Entries taken from a collection:
____________

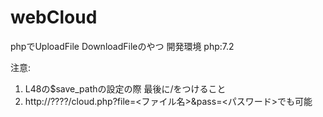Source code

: # webCloud
phpでUploadFile DownloadFileのやつ
開発環境 php:7.2  
  
注意:  
1. L48の$save_pathの設定の際 最後に/をつけること
2. http://????/cloud.php?file=<ファイル名>&pass=<パスワード>でも可能
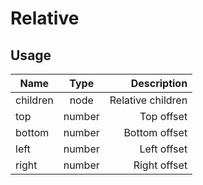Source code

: <!-- 
This is an auto-generated markdown. 
You can change it in "src/atoms/Relative.jsx" and run build:docs to update this file.
-->
# Relative

## Usage
| Name        | Type           | Description  |
| ----------- |:--------------:| ------------:|
|children|node|Relative children
|top|number|Top offset
|bottom|number|Bottom offset
|left|number|Left offset
|right|number|Right offset
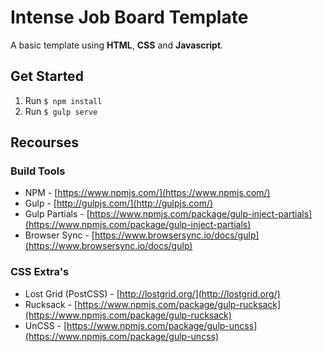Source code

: # Intense Job Board Template

A basic template using **HTML**, **CSS** and **Javascript**.

## Get Started

1. Run `$ npm install`
2. Run `$ gulp serve`


## Recourses
### Build Tools
* NPM - [https://www.npmjs.com/](https://www.npmjs.com/)
* Gulp - [http://gulpjs.com/](http://gulpjs.com/)
* Gulp Partials - [https://www.npmjs.com/package/gulp-inject-partials](https://www.npmjs.com/package/gulp-inject-partials)
* Browser Sync - [https://www.browsersync.io/docs/gulp](https://www.browsersync.io/docs/gulp)

### CSS Extra's
* Lost Grid (PostCSS) - [http://lostgrid.org/](http://lostgrid.org/)
* Rucksack - [https://www.npmjs.com/package/gulp-rucksack](https://www.npmjs.com/package/gulp-rucksack)
* UnCSS - [https://www.npmjs.com/package/gulp-uncss](https://www.npmjs.com/package/gulp-uncss)

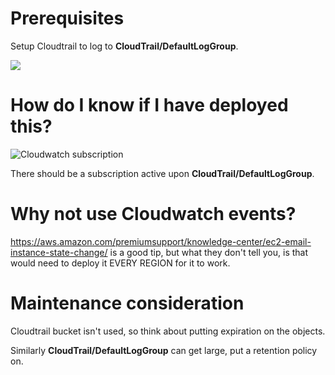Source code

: # Prerequisites

Setup Cloudtrail to log to **CloudTrail/DefaultLogGroup**.

<img src="https://s.natalian.org/2020-05-21/cloudtrail-cw-logs.png">

# How do I know if I have deployed this?

<img src="https://s.natalian.org/2020-05-21/cloudtrail-subscription.png" alt="Cloudwatch subscription">

There should be a subscription active upon **CloudTrail/DefaultLogGroup**.

# Why not use Cloudwatch events?

<https://aws.amazon.com/premiumsupport/knowledge-center/ec2-email-instance-state-change/>
is a good tip, but what they don't tell you, is that would need to deploy it
EVERY REGION for it to work.

# Maintenance consideration

Cloudtrail bucket isn't used, so think about putting expiration on the objects.

Similarly **CloudTrail/DefaultLogGroup** can get large, put a retention policy
on.
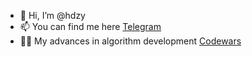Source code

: - 👋 Hi, I’m @hdzy
- 📫 You can find me here [Telegram](https://t.me/hdzyhatesyou)
- 👨‍💻 My advances in algorithm development  [Codewars](https://www.codewars.com/users/hdzy)

<!---
hdzy/hdzy is a ✨ special ✨ repository because its `README.md` (this file) appears on your GitHub profile.
You can click the Preview link to take a look at your changes.
--->

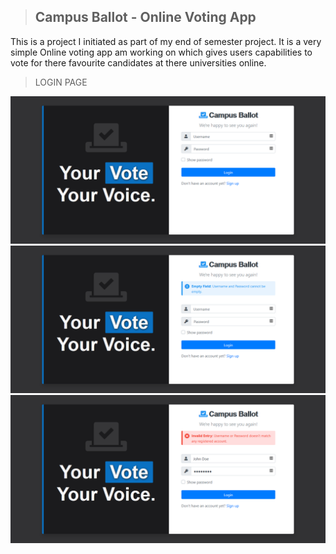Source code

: > ## Campus Ballot - Online Voting App

This is a project I initiated as part of my end of semester project. It is a very simple Online voting app am working on which gives users capabilities to vote for there favourite candidates at there universities online.

>LOGIN PAGE

![Login page](images\README\login.png)
![Login page](images\README\login2.png)
![Login page](images\README\login3.png)


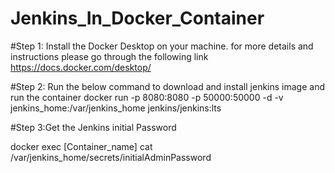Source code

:# Jenkins_In_Docker_Container

#Step 1: Install the Docker Desktop on your machine. for more details and instructions please go through the following link
https://docs.docker.com/desktop/

#Step 2: 
Run the below command to download and install jenkins image and run the container
docker run -p 8080:8080 -p 50000:50000 -d -v jenkins_home:/var/jenkins_home jenkins/jenkins:lts

#Step 3:Get the Jenkins initial Password

docker exec [Container_name] cat /var/jenkins_home/secrets/initialAdminPassword
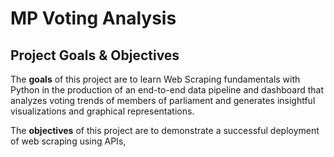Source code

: # MP Voting Analysis
## Project Goals & Objectives
The **goals** of this project are to learn Web Scraping fundamentals with Python in the production of an end-to-end data pipeline and dashboard that analyzes voting trends of members of parliament and generates insightful visualizations and graphical representations.  

The **objectives** of this project are to demonstrate a successful deployment of web scraping using APIs, 
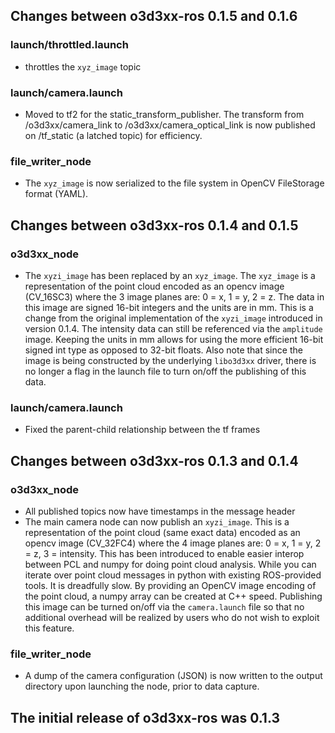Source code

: ## Changes between o3d3xx-ros 0.1.5 and 0.1.6

### launch/throttled.launch

* throttles the `xyz_image` topic

### launch/camera.launch

* Moved to tf2 for the static\_transform\_publisher. The transform from
  /o3d3xx/camera\_link to /o3d3xx/camera\_optical\_link is now published on
  /tf\_static (a latched topic) for efficiency.

### file_writer_node

* The `xyz_image` is now serialized to the file system in OpenCV FileStorage
  format (YAML).

## Changes between o3d3xx-ros 0.1.4 and 0.1.5

### o3d3xx_node

* The `xyzi_image` has been replaced by an `xyz_image`. The `xyz_image` is a
  representation of the point cloud encoded as an opencv image (CV_16SC3) where
  the 3 image planes are: 0 = x, 1 = y, 2 = z. The data in this image are
  signed 16-bit integers and the units are in mm. This is a change from the
  original implementation of the `xyzi_image` introduced in version 0.1.4. The
  intensity data can still be referenced via the `amplitude` image. Keeping the
  units in mm allows for using the more efficient 16-bit signed int type as
  opposed to 32-bit floats. Also note that since the image is being constructed
  by the underlying `libo3d3xx` driver, there is no longer a flag in the launch
  file to turn on/off the publishing of this data.

### launch/camera.launch

* Fixed the parent-child relationship between the tf frames

## Changes between o3d3xx-ros 0.1.3 and 0.1.4

### o3d3xx_node

* All published topics now have timestamps in the message header
* The main camera node can now publish an `xyzi_image`. This is a
  representation of the point cloud (same exact data) encoded as an opencv
  image (CV_32FC4) where the 4 image planes are: 0 = x, 1 = y, 2 = z, 3 =
  intensity. This has been introduced to enable easier interop between PCL and
  numpy for doing point cloud analysis. While you can iterate over point
  cloud messages in python with existing ROS-provided tools. It is dreadfully
  slow. By providing an OpenCV image encoding of the point cloud, a numpy
  array can be created at C++ speed. Publishing this image can be turned on/off
  via the `camera.launch` file so that no additional overhead will be realized
  by users who do not wish to exploit this feature.

### file_writer_node

* A dump of the camera configuration (JSON) is now written to the output
  directory upon launching the node, prior to data capture.

## The initial release of o3d3xx-ros was 0.1.3
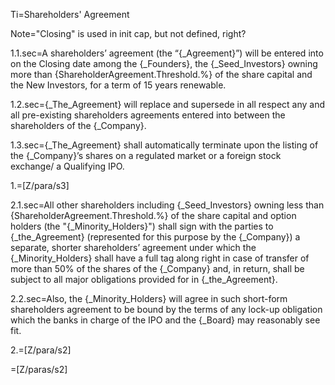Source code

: Ti=Shareholders' Agreement

Note="Closing" is used in init cap, but not defined, right?

1.1.sec=A shareholders’ agreement (the “{_Agreement}”) will be entered into on the Closing date among the {_Founders}, the {_Seed_Investors} owning more than {ShareholderAgreement.Threshold.%} of the share capital and the New Investors, for a term of 15 years renewable.  

1.2.sec={_The_Agreement} will replace and supersede in all respect any and all pre-existing shareholders agreements entered into between the shareholders of the {_Company}.

1.3.sec={_The_Agreement} shall automatically terminate upon the listing of the {_Company}’s shares on a regulated market or a foreign stock exchange/ a Qualifying IPO. 

1.=[Z/para/s3]

2.1.sec=All other shareholders including {_Seed_Investors} owning less than {ShareholderAgreement.Threshold.%} of the share capital and option holders (the "{_Minority_Holders}") shall sign with the parties to {_the_Agreement} (represented for this purpose by the {_Company}) a separate, shorter shareholders’ agreement under which the {_Minority_Holders} shall have a full tag along right in case of transfer of more than 50% of the shares of the {_Company} and, in return, shall be subject to all major obligations provided for in {_the_Agreement}. 

2.2.sec=Also, the {_Minority_Holders} will agree in such short-form shareholders agreement to be bound by the terms of any lock-up obligation which the banks in charge of the IPO and the {_Board} may reasonably see fit.

2.=[Z/para/s2]

=[Z/paras/s2]
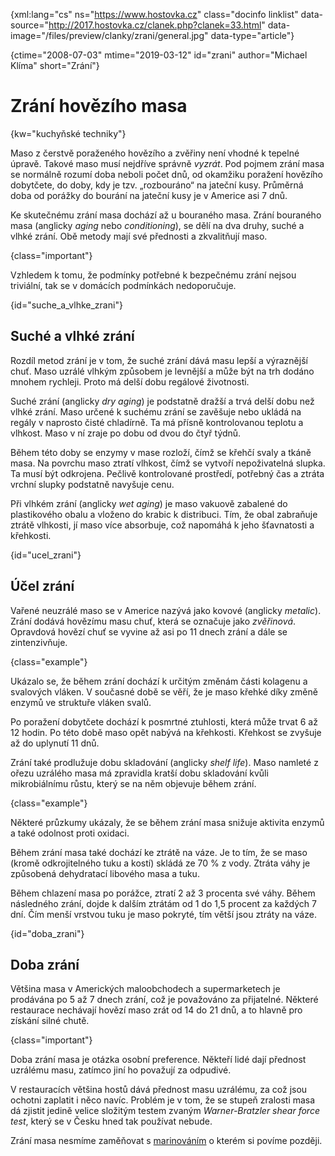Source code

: 
{xml:lang="cs" ns="https://www.hostovka.cz" class="docinfo linklist" data-source="http://2017.hostovka.cz/clanek.php?clanek=33.html" data-image="/files/preview/clanky/zrani/general.jpg" data-type="article"}

{ctime="2008-07-03" mtime="2019-03-12" id="zrani" author="Michael Klíma" short="Zrání"}

# Zrání hovězího masa

<!-- generated attribute kw by user_udpatekw.sh on 2020-04-21, do not edit -->

{kw="kuchyňské techniky"}

Maso z čerstvě poraženého hovězího a zvěřiny není vhodné k tepelné úpravě. Takové maso musí nejdříve správně _vyzrát_. Pod pojmem zrání masa se normálně rozumí doba neboli počet dnů, od okamžiku poražení hovězího dobytčete, do doby, kdy je tzv. „rozbouráno“ na jateční kusy. Průměrná doba od porážky do bourání na jateční kusy je v Americe asi 7 dnů.

Ke skutečnému zrání masa dochází až u bouraného masa. Zrání bouraného masa (anglicky _aging_ nebo _conditioning_), se dělí na dva druhy, suché a vlhké zrání. Obě metody mají své přednosti a zkvalitňují maso.

{class="important"}

Vzhledem k tomu, že podmínky potřebné k bezpečnému zrání nejsou triviální, tak se v domácích podmínkách nedoporučuje.

{id="suche\_a\_vlhke_zrani"}

## Suché a vlhké zrání

Rozdíl metod zrání je v tom, že suché zrání dává masu lepší a výraznější chuť. Maso uzrálé vlhkým způsobem je levnější a může být na trh dodáno mnohem rychleji. Proto má delší dobu regálové životnosti.

Suché zrání (anglicky _dry aging_) je podstatně dražší a trvá delší dobu než vlhké zrání. Maso určené k suchému zrání se zavěšuje nebo ukládá na regály v naprosto čisté chladírně. Ta má přísně kontrolovanou teplotu a vlhkost. Maso v ní zraje po dobu od dvou do čtyř týdnů.

Během této doby se enzymy v mase rozloží, čímž se křehčí svaly a tkáně masa. Na povrchu maso ztratí vlhkost, čímž se vytvoří nepoživatelná slupka. Ta musí být odkrojena. Pečlivě kontrolované prostředí, potřebný čas a ztráta vrchní slupky podstatně navyšuje cenu.

Při vlhkém zrání (anglicky _wet aging_) je maso vakuově zabalené do plastikového obalu a vloženo do krabic k distribuci. Tím, že obal zabraňuje ztrátě vlhkosti, jí maso více absorbuje, což napomáhá k jeho šťavnatosti a křehkosti.

{id="ucel_zrani"}

## Účel zrání

Vařené neuzrálé maso se v Americe nazývá jako kovové (anglicky _metalic_). Zrání dodává hovězímu masu chuť, která se označuje jako _zvěřinová_. Opravdová hovězí chuť se vyvine až asi po 11 dnech zrání a dále se zintenzivňuje.

{class="example"}

Ukázalo se, že během zrání dochází k určitým změnám části kolagenu a svalových vláken. V současné době se věří, že je maso křehké díky změně enzymů ve struktuře vláken svalů.

Po poražení dobytčete dochází k posmrtné ztuhlosti, která může trvat 6 až 12 hodin. Po této době maso opět nabývá na křehkosti. Křehkost se zvyšuje až do uplynutí 11 dnů.

Zrání také prodlužuje dobu skladování (anglicky _shelf life_). Maso namleté z ořezu uzrálého masa má zpravidla kratší dobu skladování kvůli mikrobiálnímu růstu, který se na něm objevuje během zrání.

{class="example"}

Některé průzkumy ukázaly, že se během zrání masa snižuje aktivita enzymů a také odolnost proti oxidaci.

Během zrání masa také dochází ke ztrátě na váze. Je to tím, že se maso (kromě odkrojitelného tuku a kostí) skládá ze 70 % z vody. Ztráta váhy je způsobená dehydratací libového masa a tuku.

Během chlazení masa po porážce, ztratí 2 až 3 procenta své váhy. Během následného zrání, dojde k dalším ztrátám od 1 do 1,5 procent za každých 7 dní. Čím menší vrstvou tuku je maso pokryté, tím větší jsou ztráty na váze.

{id="doba_zrani"}

## Doba zrání

Většina masa v Amerických maloobchodech a supermarketech je prodávána po 5 až 7 dnech zrání, což je považováno za přijatelné. Některé restaurace nechávají hovězí maso zrát od 14 do 21 dnů, a to hlavně pro získání silné chutě.

{class="important"}

Doba zrání masa je otázka osobní preference. Někteří lidé dají přednost uzrálému masu, zatímco jiní ho považují za odpudivé.

V restauracích většina hostů dává přednost masu uzrálému, za což jsou ochotni zaplatit i něco navíc. Problém je v tom, že se stupeň zralosti masa dá zjistit jedině velice složitým testem zvaným _Warner-Bratzler shear force test_, který se v Česku hned tak používat nebude.

Zrání masa nesmíme zaměňovat s [marinováním][1] o kterém si povíme později.

 [1]: /duseni#marinada

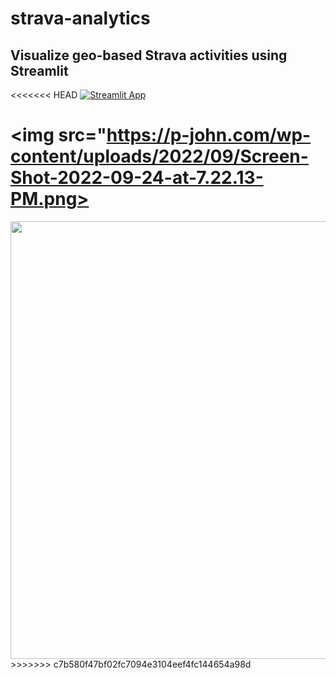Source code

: # strava-analytics

## Visualize geo-based Strava activities using Streamlit

<<<<<<< HEAD
[![Streamlit App](https://static.streamlit.io/badges/streamlit_badge_black_white.svg)](https://share.streamlit.io/yourGitHubName/yourRepo/yourApp/)

<img src="https://p-john.com/wp-content/uploads/2022/09/Screen-Shot-2022-09-24-at-7.22.13-PM.png>
=======
<img src="https://p-john.com/wp-content/uploads/2022/09/Screen-Shot-2022-09-24-at-7.22.13-PM.png" width=700>
>>>>>>> c7b580f47bf02fc7094e3104eef4fc144654a98d
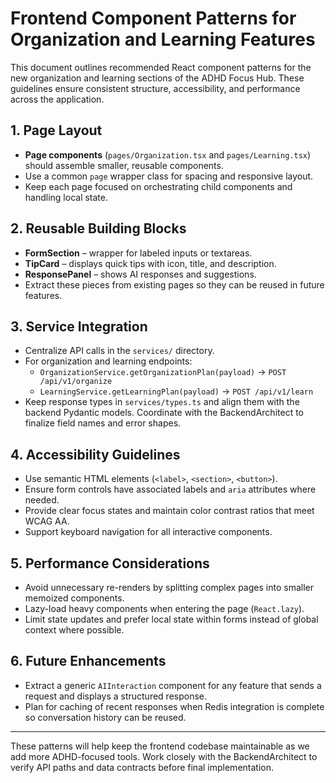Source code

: # Frontend Component Patterns for Organization and Learning Features

This document outlines recommended React component patterns for the new organization and learning sections of the ADHD Focus Hub. These guidelines ensure consistent structure, accessibility, and performance across the application.

## 1. Page Layout
- **Page components** (`pages/Organization.tsx` and `pages/Learning.tsx`) should assemble smaller, reusable components.
- Use a common `page` wrapper class for spacing and responsive layout.
- Keep each page focused on orchestrating child components and handling local state.

## 2. Reusable Building Blocks
- **FormSection** – wrapper for labeled inputs or textareas.
- **TipCard** – displays quick tips with icon, title, and description.
- **ResponsePanel** – shows AI responses and suggestions.
- Extract these pieces from existing pages so they can be reused in future features.

## 3. Service Integration
- Centralize API calls in the `services/` directory.
- For organization and learning endpoints:
  - `OrganizationService.getOrganizationPlan(payload)` → `POST /api/v1/organize`
  - `LearningService.getLearningPlan(payload)` → `POST /api/v1/learn`
- Keep response types in `services/types.ts` and align them with the backend Pydantic models. Coordinate with the BackendArchitect to finalize field names and error shapes.

## 4. Accessibility Guidelines
- Use semantic HTML elements (`<label>`, `<section>`, `<button>`).
- Ensure form controls have associated labels and `aria` attributes where needed.
- Provide clear focus states and maintain color contrast ratios that meet WCAG AA.
- Support keyboard navigation for all interactive components.

## 5. Performance Considerations
- Avoid unnecessary re-renders by splitting complex pages into smaller memoized components.
- Lazy-load heavy components when entering the page (`React.lazy`).
- Limit state updates and prefer local state within forms instead of global context where possible.

## 6. Future Enhancements
- Extract a generic `AIInteraction` component for any feature that sends a request and displays a structured response.
- Plan for caching of recent responses when Redis integration is complete so conversation history can be reused.

---
These patterns will help keep the frontend codebase maintainable as we add more ADHD-focused tools. Work closely with the BackendArchitect to verify API paths and data contracts before final implementation.
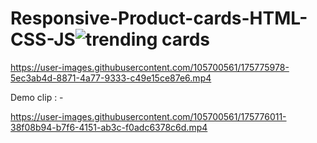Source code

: # Responsive-Product-cards-HTML-CSS-JS![trending cards ](https://user-images.githubusercontent.com/105700561/175775962-4ec7b2e1-d3f9-4d59-996b-86da7fde02aa.png)




https://user-images.githubusercontent.com/105700561/175775978-5ec3ab4d-8871-4a77-9333-c49e15ce87e6.mp4

Demo clip : - 

https://user-images.githubusercontent.com/105700561/175776011-38f08b94-b7f6-4151-ab3c-f0adc6378c6d.mp4

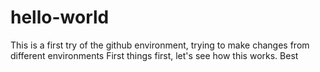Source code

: # hello-world
This is a first try of the github environment, trying to make changes from different environments
First things first, let's see how this works.
Best

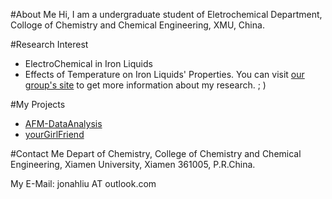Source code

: #About Me
  Hi, I am a undergraduate student of Eletrochemical Department, Colloge of Chemistry and Chemical Engineering, XMU, China.

#Research Interest
- ElectroChemical in Iron Liquids
- Effects of Temperature on Iron Liquids' Properties.
You can visit [our group's site](http://stm.xmu.edu.cn) to get more information about my research. ; )

#My Projects
- [AFM-DataAnalysis](https://github.com/lsforusual/stm-afm-dataAnalysis)
- [yourGirlFriend](https://github.com/lsforusual/yourGirlFriend)

#Contact Me
Depart of Chemistry, College of Chemistry and Chemical Engineering, Xiamen University, Xiamen 361005, P.R.China.

My E-Mail: jonahliu AT outlook.com
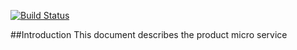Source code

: [![Build Status](https://travis-ci.org/reactivesw/catelog.svg?branch=master)](https://travis-ci.org/reactivesw/catelog)

##Introduction
This document describes the product micro service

____________

**What is required**
From the entries above, write out only the lines starting at the line that holds "0.1.5 and 0.1.6" and ending at the line that holds "## Changes between o3d3xx-ros 0.1.4 and 0.1.5", keeping both and matching them exactly.

**Result**
: ## Changes between o3d3xx-ros 0.1.5 and 0.1.6

### launch/throttled.launch

* throttles the `xyz_image` topic

### launch/camera.launch

* Moved to tf2 for the static\_transform\_publisher. The transform from
  /o3d3xx/camera\_link to /o3d3xx/camera\_optical\_link is now published on
  /tf\_static (a latched topic) for efficiency.

### file_writer_node

* The `xyz_image` is now serialized to the file system in OpenCV FileStorage
  format (YAML).

## Changes between o3d3xx-ros 0.1.4 and 0.1.5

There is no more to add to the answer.